I have just been looking for a book on O'Reilly, of an existing tech, but I am not sure that tech really matters because AI has taken over in ways that do not interest me.

With printed books for web development you want a recent book. I am sure there is much to be learned from the 2002 book, but I want 2024+.

The list of titles starts out strong, with titles such as 'Web development with XYZ' but the 2024+ titles are 'web development with AI and XYZ'. Which is probably jolly interesting, but I want the fundamentals of XYZ, not AI + XYZ.

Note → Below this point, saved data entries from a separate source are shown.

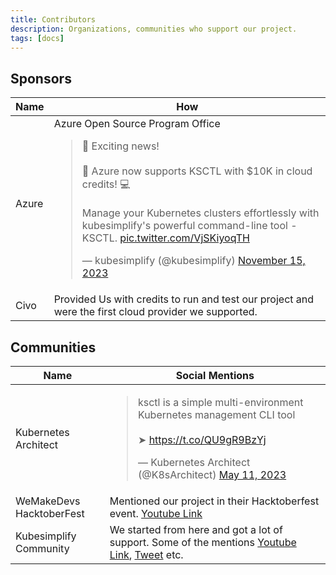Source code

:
 ```yaml
---
title: Contributors
description: Organizations, communities who support our project.
tags: [docs]
---
```


## Sponsors

| Name | How |
|------|-----|
| Azure | Azure Open Source Program Office <blockquote class="twitter-tweet"><p lang="en" dir="ltr">🎉 Exciting news! <br><br>🚀 Azure now supports KSCTL with $10K in cloud credits! 💻 <br><br>Manage your Kubernetes clusters effortlessly with kubesimplify&#39;s powerful command-line tool - KSCTL. <a href="https://t.co/VjSKiyoqTH">pic.twitter.com/VjSKiyoqTH</a></p>&mdash; kubesimplify (@kubesimplify) <a href="https://twitter.com/kubesimplify/status/1724723242479341995?ref_src=twsrc%5Etfw">November 15, 2023</a></blockquote> <script async src="https://platform.twitter.com/widgets.js" charset="utf-8"></script> |
| Civo | Provided Us with credits to run and test our project and were the first cloud provider we supported. |


## Communities

| Name | Social Mentions |
|------|-----|
| Kubernetes Architect | <blockquote class="twitter-tweet"><p lang="en" dir="ltr">ksctl is a simple multi-environment Kubernetes management CLI tool<br><br>➤ <a href="https://t.co/QU9gR9BzYj">https://t.co/QU9gR9BzYj</a></p>&mdash; Kubernetes Architect (@K8sArchitect) <a href="https://twitter.com/K8sArchitect/status/1656621763961274370?ref_src=twsrc%5Etfw">May 11, 2023</a></blockquote> <script async src="https://platform.twitter.com/widgets.js" charset="utf-8"></script> |
| WeMakeDevs HacktoberFest | Mentioned our project in their Hacktoberfest event. [Youtube Link](https://www.youtube.com/live/hG-WRFmMLD4?si=RMhmSn57Efid4AhB) |
| Kubesimplify Community | We started from here and got a lot of support. Some of the mentions [Youtube Link](https://youtu.be/kCWAwXFnYic?si=A9OrTP_cLtwxnrKD), [Tweet](https://x.com/kubesimplify/status/1717393983675179076) etc. |
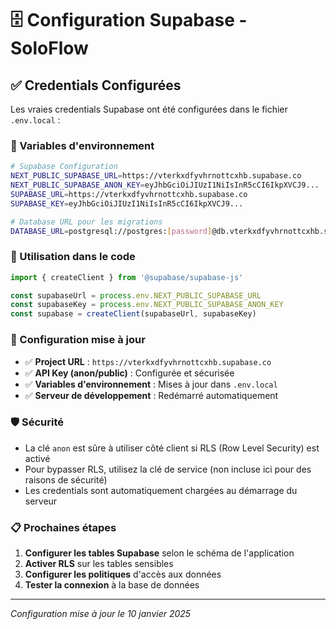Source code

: # 🗄️ Configuration Supabase - SoloFlow

## ✅ Credentials Configurées

Les vraies credentials Supabase ont été configurées dans le fichier `.env.local` :

### 🔑 Variables d'environnement

```bash
# Supabase Configuration
NEXT_PUBLIC_SUPABASE_URL=https://vterkxdfyvhrnottcxhb.supabase.co
NEXT_PUBLIC_SUPABASE_ANON_KEY=eyJhbGciOiJIUzI1NiIsInR5cCI6IkpXVCJ9...
SUPABASE_URL=https://vterkxdfyvhrnottcxhb.supabase.co
SUPABASE_KEY=eyJhbGciOiJIUzI1NiIsInR5cCI6IkpXVCJ9...

# Database URL pour les migrations
DATABASE_URL=postgresql://postgres:[password]@db.vterkxdfyvhrnottcxhb.supabase.co:5432/postgres
```

### 🚀 Utilisation dans le code

```javascript
import { createClient } from '@supabase/supabase-js'

const supabaseUrl = process.env.NEXT_PUBLIC_SUPABASE_URL
const supabaseKey = process.env.NEXT_PUBLIC_SUPABASE_ANON_KEY
const supabase = createClient(supabaseUrl, supabaseKey)
```

### 🔧 Configuration mise à jour

- ✅ **Project URL** : `https://vterkxdfyvhrnottcxhb.supabase.co`
- ✅ **API Key (anon/public)** : Configurée et sécurisée
- ✅ **Variables d'environnement** : Mises à jour dans `.env.local`
- ✅ **Serveur de développement** : Redémarré automatiquement

### 🛡️ Sécurité

- La clé `anon` est sûre à utiliser côté client si RLS (Row Level Security) est activé
- Pour bypasser RLS, utilisez la clé de service (non incluse ici pour des raisons de sécurité)
- Les credentials sont automatiquement chargées au démarrage du serveur

### 📋 Prochaines étapes

1. **Configurer les tables Supabase** selon le schéma de l'application
2. **Activer RLS** sur les tables sensibles
3. **Configurer les politiques** d'accès aux données
4. **Tester la connexion** à la base de données

---

*Configuration mise à jour le 10 janvier 2025*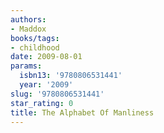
 ```yaml
---
authors:
- Maddox
books/tags:
- childhood
date: 2009-08-01
params:
  isbn13: '9780806531441'
  year: '2009'
slug: '9780806531441'
star_rating: 0
title: The Alphabet Of Manliness
---
```


<!--more-->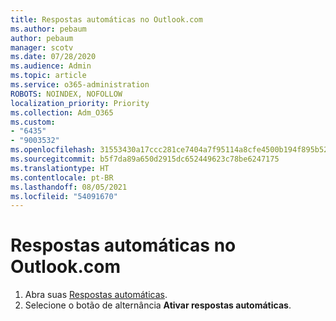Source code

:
 ```yaml
---
title: Respostas automáticas no Outlook.com
ms.author: pebaum
author: pebaum
manager: scotv
ms.date: 07/28/2020
ms.audience: Admin
ms.topic: article
ms.service: o365-administration
ROBOTS: NOINDEX, NOFOLLOW
localization_priority: Priority
ms.collection: Adm_O365
ms.custom:
- "6435"
- "9003532"
ms.openlocfilehash: 31553430a17ccc281ce7404a7f95114a8cfe4500b194f895b5290268e22be383
ms.sourcegitcommit: b5f7da89a650d2915dc652449623c78be6247175
ms.translationtype: HT
ms.contentlocale: pt-BR
ms.lasthandoff: 08/05/2021
ms.locfileid: "54091670"
---
```

# <a name="automatic-replies-in-outlookcom"></a>Respostas automáticas no Outlook.com

1. Abra suas [Respostas automáticas](https://go.microsoft.com/fwlink/?linkid=2143007).
2. Selecione o botão de alternância **Ativar respostas automáticas**.
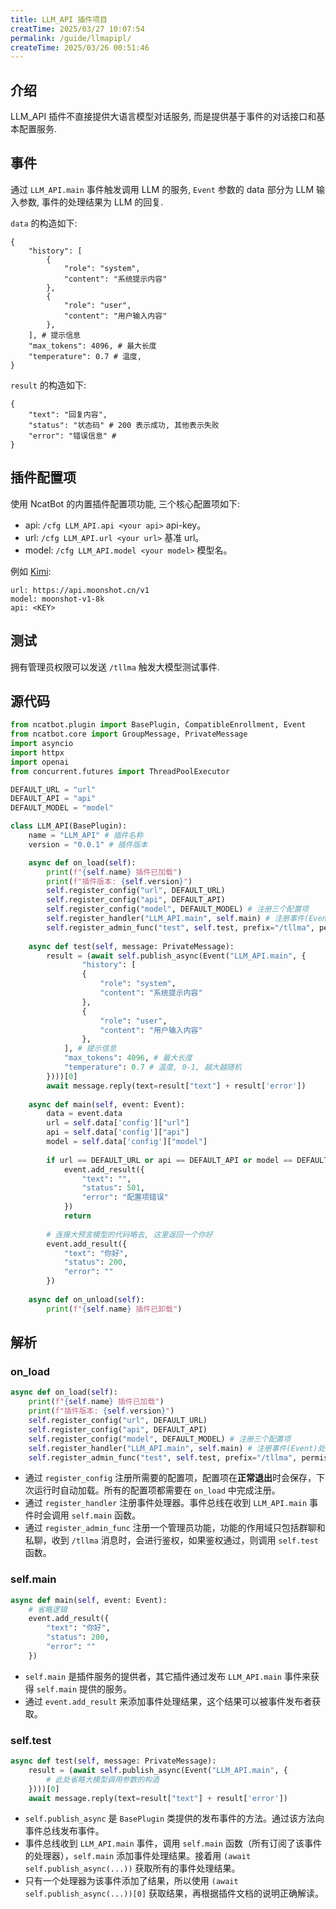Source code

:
 ```yaml
---
title: LLM_API 插件项目
creatTime: 2025/03/27 10:07:54
permalink: /guide/llmapipl/
createTime: 2025/03/26 00:51:46
---
```


## 介绍

LLM_API 插件不直接提供大语言模型对话服务, 而是提供基于事件的对话接口和基本配置服务.

## 事件

通过 `LLM_API.main` 事件触发调用 LLM 的服务, `Event` 参数的 data 部分为 LLM 输入参数, 事件的处理结果为 LLM 的回复.

`data` 的构造如下:

```
{
    "history": [
        {
            "role": "system",
            "content": "系统提示内容"
        },
        {
            "role": "user",
            "content": "用户输入内容"
        },
    ], # 提示信息
    "max_tokens": 4096, # 最大长度
    "temperature": 0.7 # 温度,
}
```

`result` 的构造如下:

```
{
    "text": "回复内容",
    "status": "状态码" # 200 表示成功, 其他表示失败
    "error": "错误信息" # 
}
```

## 插件配置项

使用 NcatBot 的内置插件配置项功能, 三个核心配置项如下:

- api: `/cfg LLM_API.api <your api>` api-key。
- url: `/cfg LLM_API.url <your url>` 基准 url。
- model: `/cfg LLM_API.model <your model>` 模型名。

例如 [Kimi](https://platform.moonshot.cn/docs/guide/migrating-from-openai-to-kimi#%E5%85%B3%E4%BA%8E-api-%E5%85%BC%E5%AE%B9%E6%80%A7):

```
url: https://api.moonshot.cn/v1
model: moonshot-v1-8k
api: <KEY>
```


## 测试

拥有管理员权限可以发送 `/tllma` 触发大模型测试事件.

## 源代码

```python
from ncatbot.plugin import BasePlugin, CompatibleEnrollment, Event
from ncatbot.core import GroupMessage, PrivateMessage
import asyncio
import httpx
import openai
from concurrent.futures import ThreadPoolExecutor

DEFAULT_URL = "url"
DEFAULT_API = "api"
DEFAULT_MODEL = "model"

class LLM_API(BasePlugin):
    name = "LLM_API" # 插件名称
    version = "0.0.1" # 插件版本

    async def on_load(self):
        print(f"{self.name} 插件已加载")
        print(f"插件版本: {self.version}")
        self.register_config("url", DEFAULT_URL)
        self.register_config("api", DEFAULT_API)
        self.register_config("model", DEFAULT_MODEL) # 注册三个配置项
        self.register_handler("LLM_API.main", self.main) # 注册事件(Event)处理器
        self.register_admin_func("test", self.test, prefix="/tllma", permission_raise=True) # 注册一个管理员功能, 需要提权以便在普通群聊中触发
    
    async def test(self, message: PrivateMessage):
        result = (await self.publish_async(Event("LLM_API.main", {
                "history": [
                {
                    "role": "system",
                    "content": "系统提示内容"
                },
                {
                    "role": "user",
                    "content": "用户输入内容"
                },
            ], # 提示信息
            "max_tokens": 4096, # 最大长度
            "temperature": 0.7 # 温度, 0-1, 越大越随机
        })))[0]
        await message.reply(text=result["text"] + result['error'])        
        
    async def main(self, event: Event):
        data = event.data
        url = self.data['config']["url"]
        api = self.data['config']["api"]
        model = self.data['config']["model"]
        
        if url == DEFAULT_URL or api == DEFAULT_API or model == DEFAULT_MODEL:
            event.add_result({
                "text": "",
                "status": 501,
                "error": "配置项错误"
            })
            return
        
        # 连接大预言模型的代码略去, 这里返回一个你好
        event.add_result({
            "text": "你好",
            "status": 200,
            "error": ""
        })
    
    async def on_unload(self):
        print(f"{self.name} 插件已卸载")
```

## 解析

### on_load

```python
async def on_load(self):
    print(f"{self.name} 插件已加载")
    print(f"插件版本: {self.version}")
    self.register_config("url", DEFAULT_URL)
    self.register_config("api", DEFAULT_API)
    self.register_config("model", DEFAULT_MODEL) # 注册三个配置项
    self.register_handler("LLM_API.main", self.main) # 注册事件(Event)处理器
    self.register_admin_func("test", self.test, prefix="/tllma", permission_raise=True) # 注册一个管理员功能, 需要提权以便在普通群聊中触发
```

- 通过 `register_config` 注册所需要的配置项，配置项在**正常退出**时会保存，下次运行时自动加载。所有的配置项都需要在 `on_load` 中完成注册。
- 通过 `register_handler` 注册事件处理器。事件总线在收到 `LLM_API.main` 事件时会调用 `self.main` 函数。
- 通过 `register_admin_func` 注册一个管理员功能，功能的作用域只包括群聊和私聊，收到 `/tllma` 消息时，会进行鉴权，如果鉴权通过，则调用 `self.test` 函数。

### self.main

```python
async def main(self, event: Event):
    # 省略逻辑
    event.add_result({
        "text": "你好",
        "status": 200,
        "error": ""
    })
```

- `self.main` 是插件服务的提供者，其它插件通过发布 `LLM_API.main` 事件来获得 `self.main` 提供的服务。
- 通过 `event.add_result` 来添加事件处理结果，这个结果可以被事件发布者获取。

### self.test

```python
async def test(self, message: PrivateMessage):
    result = (await self.publish_async(Event("LLM_API.main", {
        # 此处省略大模型调用参数的构造
    })))[0]
    await message.reply(text=result["text"] + result['error'])      
```

- `self.publish_async` 是 `BasePlugin` 类提供的发布事件的方法。通过该方法向事件总线发布事件。
- 事件总线收到 `LLM_API.main` 事件，调用 `self.main` 函数（所有订阅了该事件的处理器），`self.main` 添加事件处理结果。接着用 `(await self.publish_async(...))` 获取所有的事件处理结果。
- 只有一个处理器为该事件添加了结果，所以使用 `(await self.publish_async(...))[0]` 获取结果，再根据插件文档的说明正确解读。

Dunning Kruger springs to mind.

Some of the 'egging of the pudding' is most interesting, I have a friend in scientific publishing, and, with the yearly performance review and 'strategy meetings', the friend, who manages a vast department, said to the boss how the plan was to go all-in on AI. This was music to his ears! The performance review went extremely well, the right things were said and yet nothing specific was committed to, just this smearing of AI everywhere.

Does this friend or the boss, or the team, have a clue what they are going to use this magic AI for, or what the results will be? Who cares, bossman can now present 'his' AI strategy to the board, with the press release going out and the share price going up.

This was almost a year ago and I daren't ask about how the AI thing is going for them. I suspect the ship is still sinking (open publishing is eating the industry) and that the magic band aid that is AI might not be working for them.

After coming away empty handed from my book search on O'Reilly, neither wanting an out-of-date book or an AI-centric recent title, I am wondering where this is going. Presumably at O'Reilly they also decided to go all in. Maybe there was a manager like my friend, telling their boss over-confidently that this was to be the strategy.

In tech we are always dealing with unknown unknowns. AI just makes it easy to gloss over this, meaning that we have a lot of Dunning Kruger going on. The further up the management chain one goes, the more Dunning Kruger there is.


Replies

skydhashtoday at 3:28 PM

I’m fine with old books. Just bought a bunch including “The TCP/IP Guide” and “The Linux Programming Interface”, which are more than a decade old. The oldest is “ The Design and Implementation of the 4.4Bsd Operating System” (30 years).

It’s better starting from an old books and retrace the updates from that. And with the benefits of hindsight, you can get truly good ones cheaply.